**WHAT TO DO**
Where does "https" appear in the data? Return each line that holds it.

---------- GIVEN INFORMATION ----------

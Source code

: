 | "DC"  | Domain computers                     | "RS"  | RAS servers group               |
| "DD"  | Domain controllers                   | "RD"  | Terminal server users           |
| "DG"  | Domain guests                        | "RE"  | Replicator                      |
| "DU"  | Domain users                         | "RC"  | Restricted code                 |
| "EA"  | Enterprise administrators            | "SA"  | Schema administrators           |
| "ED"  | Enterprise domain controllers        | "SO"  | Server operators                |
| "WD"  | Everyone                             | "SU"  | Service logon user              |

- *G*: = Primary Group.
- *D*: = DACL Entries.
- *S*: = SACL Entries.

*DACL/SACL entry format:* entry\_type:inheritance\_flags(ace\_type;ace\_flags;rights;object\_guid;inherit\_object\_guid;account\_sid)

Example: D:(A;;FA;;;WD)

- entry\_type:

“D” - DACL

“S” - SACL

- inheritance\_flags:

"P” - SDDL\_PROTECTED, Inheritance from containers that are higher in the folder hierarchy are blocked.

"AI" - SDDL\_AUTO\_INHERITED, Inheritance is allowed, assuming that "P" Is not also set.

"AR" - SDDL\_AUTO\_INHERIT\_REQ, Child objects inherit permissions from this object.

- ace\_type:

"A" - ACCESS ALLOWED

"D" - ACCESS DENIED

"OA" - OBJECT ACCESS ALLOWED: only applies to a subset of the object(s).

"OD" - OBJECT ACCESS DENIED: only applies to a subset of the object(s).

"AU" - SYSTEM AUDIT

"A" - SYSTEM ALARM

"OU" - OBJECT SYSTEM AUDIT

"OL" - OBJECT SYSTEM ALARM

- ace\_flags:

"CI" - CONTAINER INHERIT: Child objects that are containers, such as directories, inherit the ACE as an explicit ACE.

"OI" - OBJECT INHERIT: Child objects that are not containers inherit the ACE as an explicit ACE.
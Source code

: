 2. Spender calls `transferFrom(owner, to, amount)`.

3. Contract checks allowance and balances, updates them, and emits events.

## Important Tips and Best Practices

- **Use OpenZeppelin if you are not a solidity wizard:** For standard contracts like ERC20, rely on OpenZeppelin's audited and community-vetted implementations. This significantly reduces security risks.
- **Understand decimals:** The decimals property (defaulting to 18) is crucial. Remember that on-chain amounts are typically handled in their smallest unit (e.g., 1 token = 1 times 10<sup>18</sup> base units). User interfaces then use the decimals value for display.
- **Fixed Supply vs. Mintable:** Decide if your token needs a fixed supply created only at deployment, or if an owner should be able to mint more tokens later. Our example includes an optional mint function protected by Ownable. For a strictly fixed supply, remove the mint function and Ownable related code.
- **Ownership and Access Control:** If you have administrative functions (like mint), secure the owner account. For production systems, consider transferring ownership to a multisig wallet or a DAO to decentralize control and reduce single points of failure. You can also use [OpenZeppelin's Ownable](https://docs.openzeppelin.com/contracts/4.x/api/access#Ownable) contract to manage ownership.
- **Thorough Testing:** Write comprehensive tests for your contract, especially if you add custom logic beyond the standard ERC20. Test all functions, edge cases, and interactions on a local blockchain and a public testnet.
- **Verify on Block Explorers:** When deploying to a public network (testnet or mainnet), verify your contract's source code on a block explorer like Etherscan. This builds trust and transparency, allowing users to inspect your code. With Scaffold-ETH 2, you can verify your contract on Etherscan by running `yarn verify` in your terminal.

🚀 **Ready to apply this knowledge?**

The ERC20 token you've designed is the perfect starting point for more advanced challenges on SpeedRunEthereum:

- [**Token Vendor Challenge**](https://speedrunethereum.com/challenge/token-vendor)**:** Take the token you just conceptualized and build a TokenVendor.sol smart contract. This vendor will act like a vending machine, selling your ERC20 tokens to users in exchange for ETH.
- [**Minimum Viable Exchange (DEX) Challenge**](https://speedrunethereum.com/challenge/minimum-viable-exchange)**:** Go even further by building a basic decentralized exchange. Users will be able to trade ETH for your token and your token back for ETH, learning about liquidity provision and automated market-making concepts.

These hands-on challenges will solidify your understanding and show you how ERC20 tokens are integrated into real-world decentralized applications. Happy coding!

----------
---------- GIVEN INFORMATION ----------

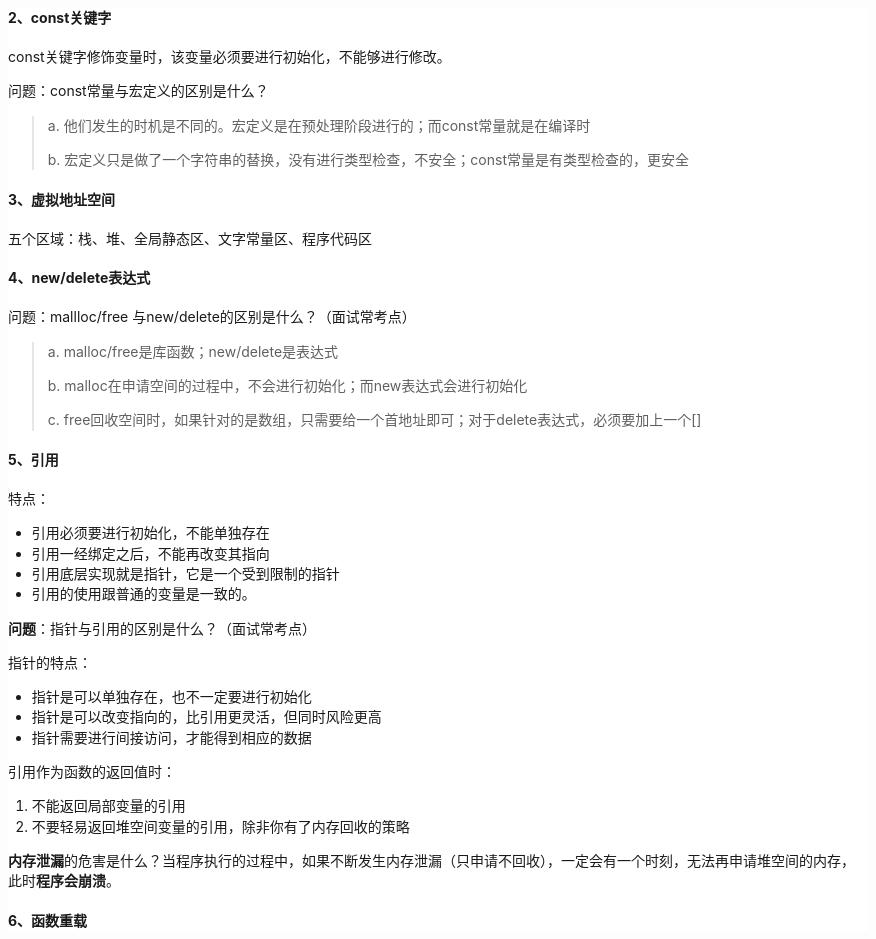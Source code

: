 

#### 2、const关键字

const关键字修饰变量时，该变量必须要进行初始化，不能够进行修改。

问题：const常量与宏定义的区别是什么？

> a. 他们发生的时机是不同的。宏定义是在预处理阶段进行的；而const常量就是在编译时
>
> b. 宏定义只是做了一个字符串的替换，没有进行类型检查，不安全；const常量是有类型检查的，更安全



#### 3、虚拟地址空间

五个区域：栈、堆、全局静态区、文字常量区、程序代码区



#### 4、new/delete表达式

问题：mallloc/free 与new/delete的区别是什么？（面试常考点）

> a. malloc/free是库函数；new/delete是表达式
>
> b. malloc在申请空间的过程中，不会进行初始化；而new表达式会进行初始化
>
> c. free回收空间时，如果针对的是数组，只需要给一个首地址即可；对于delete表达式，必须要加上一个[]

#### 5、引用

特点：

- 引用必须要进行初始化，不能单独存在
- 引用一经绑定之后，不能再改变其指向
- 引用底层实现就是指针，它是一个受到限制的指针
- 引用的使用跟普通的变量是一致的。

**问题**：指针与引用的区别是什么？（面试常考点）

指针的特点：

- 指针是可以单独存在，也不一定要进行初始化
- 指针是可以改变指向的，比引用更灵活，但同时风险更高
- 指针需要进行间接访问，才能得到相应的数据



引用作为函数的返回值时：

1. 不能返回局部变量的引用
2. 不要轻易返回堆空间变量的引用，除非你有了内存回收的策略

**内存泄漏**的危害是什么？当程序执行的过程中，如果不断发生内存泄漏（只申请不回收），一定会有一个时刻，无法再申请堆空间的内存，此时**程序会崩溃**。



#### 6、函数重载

----------

**YOUR RESPONSE**
- **Ownership and Access Control:** If you have administrative functions (like mint), secure the owner account. For production systems, consider transferring ownership to a multisig wallet or a DAO to decentralize control and reduce single points of failure. You can also use [OpenZeppelin's Ownable](https://docs.openzeppelin.com/contracts/4.x/api/access#Ownable) contract to manage ownership.
- [**Token Vendor Challenge**](https://speedrunethereum.com/challenge/token-vendor)**:** Take the token you just conceptualized and build a TokenVendor.sol smart contract. This vendor will act like a vending machine, selling your ERC20 tokens to users in exchange for ETH.
- [**Minimum Viable Exchange (DEX) Challenge**](https://speedrunethereum.com/challenge/minimum-viable-exchange)**:** Go even further by building a basic decentralized exchange. Users will be able to trade ETH for your token and your token back for ETH, learning about liquidity provision and automated market-making concepts.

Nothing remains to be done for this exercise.